Artist Carolyn Speranza builds public engagement into all her projects. Community organizing is one of the primary mediums in her palette, right along side desktop video and internet-based, social networking tools. The forms her work has taken over the past two decades include public art, site-specific installation, light sculpture, web based and video art.
A graduate of Carnegie Mellon University, Carolyn Speranza was a web master and designed sites for an internet start-up during the World Wide Web’s fledgling years of 1995 – 7. From there, she became a fellow at The STUDIO for Creative Inquiry, a research center for artists using technology at Carnegie Mellon. Speranza was one of a small group of artists who were the first to develop online communities using then nascent technologies to mirror real world communal interaction. As a fellow, she designed and administered “Community Forums Online” for the Andy Warhol Museum, and brought the museum into a partnership with Intel Corporation, a relationship that transformed the museum’s use of the internet. (1998 – 2000)

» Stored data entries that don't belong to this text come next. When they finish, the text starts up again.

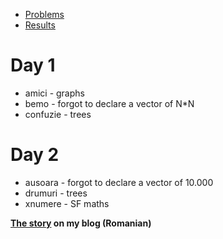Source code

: * [Problems](http://oni2013.info.tm/subiecte.php)
* [Results](http://oni2013.info.tm/rezultate.php)

# Day 1

* amici - graphs
* bemo - forgot to declare a vector of N*N
* confuzie - trees

# Day 2

* ausoara - forgot to declare a vector of 10.000
* drumuri - trees
* xnumere - SF maths

**[The story](palcu.blogspot.ro/2013/03/oni-2012-olimpiada-nationala-de.html) on my blog (Romanian)**
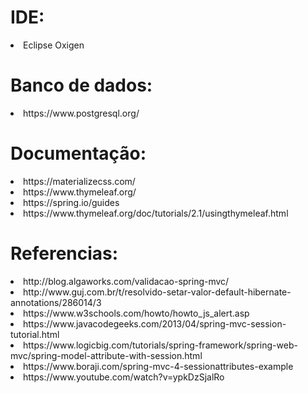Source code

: <h1>IDE:</h1>
<li>Eclipse Oxigen</li>
<h1>Banco de dados:</h1>
<li>https://www.postgresql.org/</li>
<h1>Documentação:</h1>
<li>https://materializecss.com/</li>
<li>https://www.thymeleaf.org/</li>
<li>https://spring.io/guides</li>
<li>https://www.thymeleaf.org/doc/tutorials/2.1/usingthymeleaf.html</li>
<h1>Referencias:</h1>
<li>http://blog.algaworks.com/validacao-spring-mvc/</li>
<li>http://www.guj.com.br/t/resolvido-setar-valor-default-hibernate-annotations/286014/3</li>
<li>https://www.w3schools.com/howto/howto_js_alert.asp</li>
<li>https://www.javacodegeeks.com/2013/04/spring-mvc-session-tutorial.html</li>
<li>https://www.logicbig.com/tutorials/spring-framework/spring-web-mvc/spring-model-attribute-with-session.html</li>
<li>https://www.boraji.com/spring-mvc-4-sessionattributes-example</li>
<li>https://www.youtube.com/watch?v=ypkDzSjalRo</li>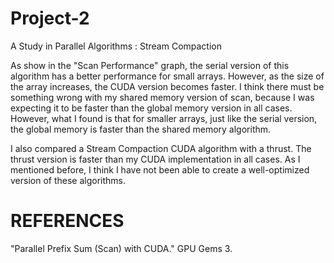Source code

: Project-2
=========

A Study in Parallel Algorithms : Stream Compaction

As show in the "Scan Performance" graph, the serial version of this algorithm has a better performance 
for small arrays. However, as the size of the array increases, the CUDA version becomes faster. 
I think there must be something wrong with my shared memory version of scan, because I was expecting it 
to be faster than the global memory version in all cases. However, what I found is that for smaller arrays, 
just like the serial version, the global memory is faster than the shared memory algorithm. 

I also compared a Stream Compaction CUDA algorithm with a thrust. The thrust version is faster than my 
CUDA implementation in all cases. As I mentioned before, I think I have not been able to create a well-optimized
version of these algorithms. 

# REFERENCES
"Parallel Prefix Sum (Scan) with CUDA." GPU Gems 3.
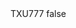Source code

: <?xml version="1.0" encoding="UTF-8"?>
<CustomMetadata xmlns="http://soap.sforce.com/2006/04/metadata">
    <label>TXU777</label>
    <protected>false</protected>
</CustomMetadata>
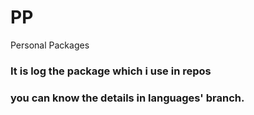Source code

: # PP
Personal Packages

### It is log the package which i use in repos

### you can know the details in languages' branch.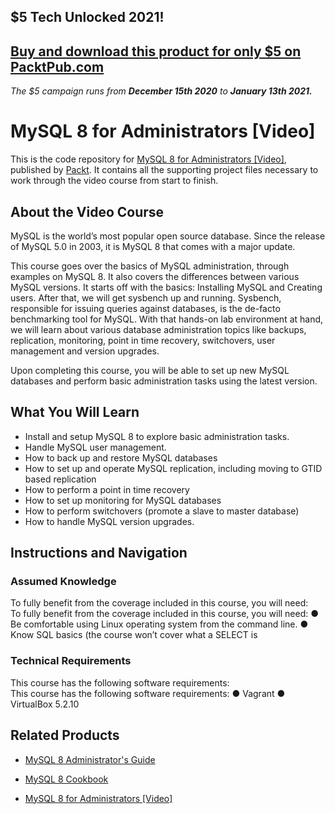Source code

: ## $5 Tech Unlocked 2021!
[Buy and download this product for only $5 on PacktPub.com](https://www.packtpub.com/)
-----
*The $5 campaign         runs from __December 15th 2020__ to __January 13th 2021.__*

# MySQL 8 for Administrators [Video]
This is the code repository for [MySQL 8 for Administrators [Video]](https://www.packtpub.com/big-data-and-business-intelligence/mysql-8-administrators-video?utm_source=github&utm_medium=repository&utm_campaign=9781788398329), published by [Packt](https://www.packtpub.com/?utm_source=github). It contains all the supporting project files necessary to work through the video course from start to finish.
## About the Video Course
MySQL is the world’s most popular open source database. Since the release of MySQL 5.0 in 2003, it is MySQL 8 that comes with a major update. 

This course goes over the basics of MySQL administration, through examples on MySQL 8. It also covers the differences between various MySQL versions. It starts off with the basics: Installing MySQL and Creating users. After that, we will get sysbench up and running. Sysbench, responsible for issuing queries against databases, is the de-facto benchmarking tool for MySQL. With that hands-on lab environment at hand, we will learn about various database administration topics like backups, replication, monitoring, point in time recovery, switchovers, user management and version upgrades.

Upon completing this course, you will be able to set up new MySQL databases and perform basic administration tasks using the latest version.


<H2>What You Will Learn</H2>
<DIV class=book-info-will-learn-text>
<UL>
<LI>Install and setup MySQL 8 to explore basic administration tasks.
<LI>Handle MySQL user management.
<LI>How to back up and restore MySQL databases
<LI>How to set up and operate MySQL replication, including moving to GTID based replication
<LI>How to perform a point in time recovery
<LI>How to set up monitoring for MySQL databases
<LI>How to perform switchovers (promote a slave to master database)
<LI>How to handle MySQL version upgrades. </LI></UL></DIV>

## Instructions and Navigation
### Assumed Knowledge
To fully benefit from the coverage included in this course, you will need:<br/>
To fully benefit from the coverage included in this course, you will need:
●	Be comfortable using Linux operating system from the command line.
●	Know SQL basics (the course won’t cover what a SELECT is

### Technical Requirements
This course has the following software requirements:<br/>
This course has the following software requirements:
●	Vagrant
●	VirtualBox 5.2.10


## Related Products
* [MySQL 8 Administrator's Guide](https://www.packtpub.com/big-data-and-business-intelligence/mysql-8-administrator’s-guide?utm_source=github&utm_medium=repository&utm_campaign=9781788395199)

* [MySQL 8 Cookbook](https://www.packtpub.com/big-data-and-business-intelligence/mysql-8-cookbook?utm_source=github&utm_medium=repository&utm_campaign=9781788395809)

* [MySQL 8 for Administrators [Video]](https://www.packtpub.com/big-data-and-business-intelligence/mysql-8-administrators-video?utm_source=github&utm_medium=repository&utm_campaign=9781788398329)

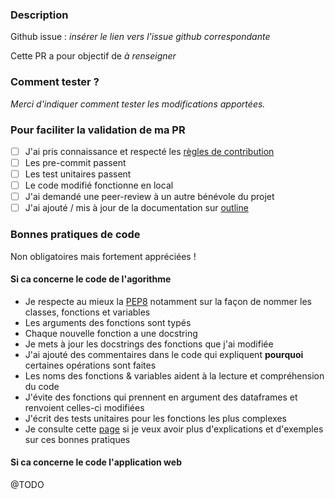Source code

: ### Description
Github issue : _insérer le lien vers l'issue github correspondante_

Cette PR a pour objectif de _à renseigner_

### Comment tester ?
_Merci d'indiquer comment tester les modifications apportées._

### Pour faciliter la validation de ma PR
- [ ] J'ai pris connaissance et respecté les [règles de contribution](../CONTRIBUTING.md)
- [ ] Les pre-commit passent
- [ ] Les test unitaires passent
- [ ] Le code modifié fonctionne en local
- [ ] J'ai demandé une peer-review à un autre bénévole du projet
- [ ] J'ai ajouté / mis à jour de la documentation sur [outline](https://outline.services.dataforgood.fr/collection/13_potentiel_scolaire-qJFjGnz5Ec)

### Bonnes pratiques de code
Non obligatoires mais fortement appréciées !

#### Si ca concerne le code de l'agorithme
- Je respecte au mieux la [PEP8](https://peps.python.org/pep-0008/) notamment sur la façon de nommer les classes, fonctions et variables
- Les arguments des fonctions sont typés
- Chaque nouvelle fonction a une docstring
- Je mets à jour les docstrings des fonctions que j'ai modifiée
- J'ai ajouté des commentaires dans le code qui expliquent **pourquoi** certaines opérations sont faites
- Les noms des fonctions & variables aident à la lecture et compréhension du code
- J'évite des fonctions qui prennent en argument des dataframes et renvoient celles-ci modifiées
- J'écrit des tests unitaires pour les fonctions les plus complexes
- Je consulte cette [page](../docs/algorithme_best_code_practices.md) si je veux avoir plus d'explications et d'exemples sur ces bonnes pratiques

#### Si ca concerne le code l'application web
@TODO
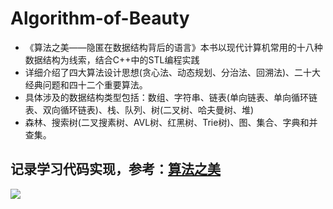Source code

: # Algorithm-of-Beauty


- 《算法之美——隐匿在数据结构背后的语言》本书以现代计算机常用的十八种数据结构为线索，结合C++中的STL编程实践
- 详细介绍了四大算法设计思想(贪心法、动态规划、分治法、回溯法)、二十大经典问题和四十二个重要算法。
- 具体涉及的数据结构类型包括：数组、字符串、链表(单向链表、单向循环链表、双向循环链表)、栈、队列、树(二叉树、哈夫曼树、堆)
- 森林、搜索树(二叉搜素树、AVL树、红黑树、Trie树)、图、集合、字典和并查集。

## 记录学习代码实现，参考：[算法之美](http://www.cnblogs.com/ranjiewen/p/6082573.html)

![](https://github.com/ranjiewwen/Algorithm-of-Beauty/blob/master/%E7%AE%97%E6%B3%95%E4%B9%8B%E7%BE%8E.png)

Speranza began using audio and video in 1997. Several years later she created a block-long video aquarium, built inside a traffic tunnel for First Night Pittsburgh. “Urban Aquarium” was selected by Americans for the Arts for its 2001 “Year in Public Art,” observing her unusual collaboration with a chiropractor, martial artists and a theremin playing musician. While at Pittsburgh Filmmakers as a 2002 Heinz Endowments Creative Heights recipient, Speranza began working narratively. She continued her endeavor in public collaboration, however and close to a thousand people participated in making the film, “Sight of Stillness,” in a series of meditation workshops and in a symposium presenting scientific research on health and meditation.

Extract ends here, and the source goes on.